━━━━━ Dataset records
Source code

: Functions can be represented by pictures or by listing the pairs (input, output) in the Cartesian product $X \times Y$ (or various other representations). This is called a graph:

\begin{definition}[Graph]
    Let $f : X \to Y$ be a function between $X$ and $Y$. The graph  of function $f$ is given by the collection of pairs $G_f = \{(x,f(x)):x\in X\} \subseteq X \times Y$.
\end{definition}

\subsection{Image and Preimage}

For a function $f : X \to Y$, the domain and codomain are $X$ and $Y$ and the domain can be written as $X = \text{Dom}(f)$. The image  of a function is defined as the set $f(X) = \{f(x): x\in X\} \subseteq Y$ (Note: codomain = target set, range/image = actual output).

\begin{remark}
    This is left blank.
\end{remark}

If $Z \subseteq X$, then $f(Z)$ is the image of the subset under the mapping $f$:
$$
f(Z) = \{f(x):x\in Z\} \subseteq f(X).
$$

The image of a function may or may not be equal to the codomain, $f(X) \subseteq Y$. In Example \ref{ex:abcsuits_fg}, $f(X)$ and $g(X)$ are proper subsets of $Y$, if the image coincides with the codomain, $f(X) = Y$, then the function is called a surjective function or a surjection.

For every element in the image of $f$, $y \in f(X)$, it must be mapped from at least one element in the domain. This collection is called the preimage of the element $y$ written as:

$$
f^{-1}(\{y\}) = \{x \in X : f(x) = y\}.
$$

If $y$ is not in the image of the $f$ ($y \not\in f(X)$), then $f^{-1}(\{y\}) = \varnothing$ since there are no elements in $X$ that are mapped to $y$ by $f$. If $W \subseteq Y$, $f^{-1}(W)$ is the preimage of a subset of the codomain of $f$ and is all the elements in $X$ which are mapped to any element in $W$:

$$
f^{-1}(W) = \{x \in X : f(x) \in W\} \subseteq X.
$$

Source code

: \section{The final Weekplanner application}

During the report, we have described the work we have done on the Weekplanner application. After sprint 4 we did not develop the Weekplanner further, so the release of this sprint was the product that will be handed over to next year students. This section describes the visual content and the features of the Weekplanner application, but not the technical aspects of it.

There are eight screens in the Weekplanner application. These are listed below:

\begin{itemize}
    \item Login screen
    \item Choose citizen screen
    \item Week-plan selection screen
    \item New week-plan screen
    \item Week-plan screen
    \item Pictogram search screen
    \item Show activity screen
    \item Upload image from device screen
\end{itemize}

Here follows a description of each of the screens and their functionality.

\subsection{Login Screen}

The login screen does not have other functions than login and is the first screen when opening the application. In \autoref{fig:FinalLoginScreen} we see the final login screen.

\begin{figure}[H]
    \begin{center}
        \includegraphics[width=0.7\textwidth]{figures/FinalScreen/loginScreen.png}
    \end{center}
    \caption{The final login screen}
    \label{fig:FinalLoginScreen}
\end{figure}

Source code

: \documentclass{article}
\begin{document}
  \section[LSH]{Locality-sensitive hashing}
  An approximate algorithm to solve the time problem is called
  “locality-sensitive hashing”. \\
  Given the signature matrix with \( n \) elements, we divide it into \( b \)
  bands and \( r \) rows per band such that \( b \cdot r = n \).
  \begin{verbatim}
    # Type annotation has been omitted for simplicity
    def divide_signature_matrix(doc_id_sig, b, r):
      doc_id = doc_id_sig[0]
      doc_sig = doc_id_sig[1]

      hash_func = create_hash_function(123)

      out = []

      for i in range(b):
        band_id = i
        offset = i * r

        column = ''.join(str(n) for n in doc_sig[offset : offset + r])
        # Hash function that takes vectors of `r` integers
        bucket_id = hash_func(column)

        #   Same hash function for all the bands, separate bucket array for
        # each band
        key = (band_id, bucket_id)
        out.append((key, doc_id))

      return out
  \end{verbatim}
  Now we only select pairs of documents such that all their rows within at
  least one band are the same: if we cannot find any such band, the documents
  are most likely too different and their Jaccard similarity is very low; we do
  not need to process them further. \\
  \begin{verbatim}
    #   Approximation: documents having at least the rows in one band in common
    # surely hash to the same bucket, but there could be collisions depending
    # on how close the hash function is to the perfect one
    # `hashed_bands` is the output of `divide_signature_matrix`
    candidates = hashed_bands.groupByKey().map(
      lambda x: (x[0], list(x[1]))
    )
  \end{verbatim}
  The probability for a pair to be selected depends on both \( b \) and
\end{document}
━━━━━━━━━━
*Problem to solve:*
Copy the entries above exactly, but only from the line holding "hash_func = create_hash_function(123)" through the line holding "# Hash function", both included.

*The completed task:*
      hash_func = create_hash_function(123)

      out = []

      for i in range(b):
        band_id = i
        offset = i * r

        column = ''.join(str(n) for n in doc_sig[offset : offset + r])
        # Hash function that takes vectors of `r` integers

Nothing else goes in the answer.